##### Provided material #####

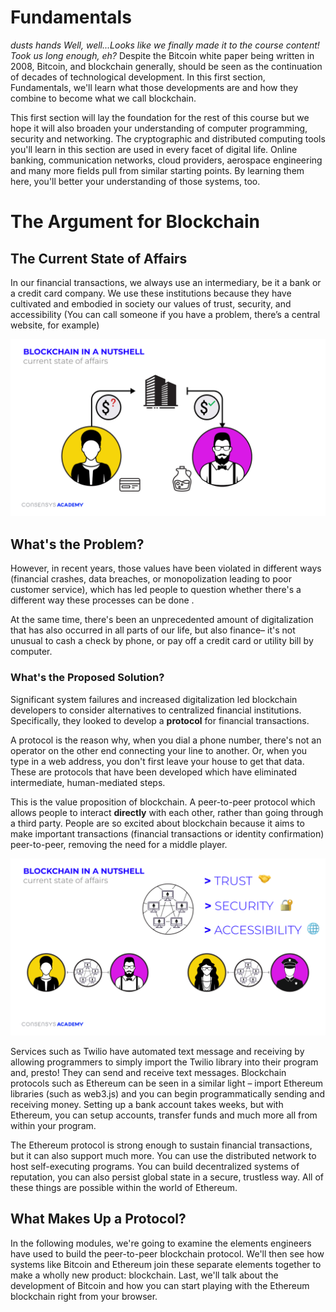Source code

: Fundamentals
============

**dusts hands* Well, well...Looks like we finally made it to the course content! Took us long enough, eh?*  Despite the Bitcoin white paper being written in 2008, Bitcoin, and blockchain generally, should be seen as the continuation of decades of technological development. In this first section, Fundamentals, we'll learn what those developments are and how they combine to become what we call blockchain.

This first section will lay the foundation for the rest of this course but we hope it will also broaden your understanding of computer programming, security and networking. The cryptographic and distributed computing tools you'll learn in this section are used in every facet of digital life. Online banking, communication networks, cloud providers, aerospace engineering and many more fields pull from similar starting points. By learning them here, you'll better your understanding of those systems, too.

The Argument for Blockchain
===========================

The Current State of Affairs
----------------------------

In our financial transactions, we always use an intermediary, be it a bank or a credit card company. We use these institutions because they have cultivated and embodied in society our values of trust, security, and accessibility (You can call someone if you have a problem, there’s a central website, for example)

![illustration showing two people need a bank to interact](../../img/S01/argument-for-blockchain-1.png)  
  
What's the Problem?
-------------------

However, in recent years, those values have been violated in different ways (financial crashes, data breaches, or monopolization leading to poor customer service), which has led people to question whether there's a different way these processes can be done . 

At the same time, there's been an unprecedented amount of digitalization that has also occurred in all parts of our life, but also finance– it's not unusual to cash a check by phone, or pay off a credit card or utility bill by computer. 

### What's the Proposed Solution?

Significant system failures and increased digitalization led blockchain developers to consider alternatives to centralized financial institutions. Specifically, they looked to develop a **protocol** for financial transactions. 

A protocol is the reason why, when you dial a phone number, there's not an operator on the other end connecting your line to another. Or, when you type in a web address, you don't first leave your house to get that data. These are protocols that have been developed which have eliminated intermediate, human-mediated steps. 

This is the value proposition of blockchain. A peer-to-peer protocol which allows people to interact **directly** with each other, rather than going through a third party. People are so excited about blockchain because it aims to make important transactions (financial transactions or identity confirmation) peer-to-peer, removing the need for a middle player. 

![illustration showing peer-to-peer protocols](../../img/S01/argument-for-blockchain-3.png)   

Services such as Twilio have automated text message and receiving by allowing programmers to simply import the Twilio library into their program and, presto! They can send and receive text messages. Blockchain protocols such as Ethereum can be seen in a similar light – import Ethereum libraries (such as web3.js) and you can begin programmatically sending and receiving money. Setting up a bank account takes weeks, but with Ethereum, you can setup accounts, transfer funds and much more all from within your program. 

The Ethereum protocol is strong enough to sustain financial transactions, but it can also support much more. You can use the distributed network to host self-executing programs. You can build decentralized systems of reputation, you can also persist global state in a secure, trustless way. All of these things are possible within the world of Ethereum. 

What Makes Up a Protocol?
-------------------------

In the following modules, we're going to examine the elements engineers have used to build the peer-to-peer blockchain protocol. We'll then see how systems like Bitcoin and Ethereum join these separate elements together to make a wholly new product: blockchain. Last, we'll talk about the development of Bitcoin and how you can start playing with the Ethereum blockchain right from your browser.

#####

**Aim of the task**: Please tally the lines of the data in which the string "more" appears and write only the total.

**Answer to this exercise**: 3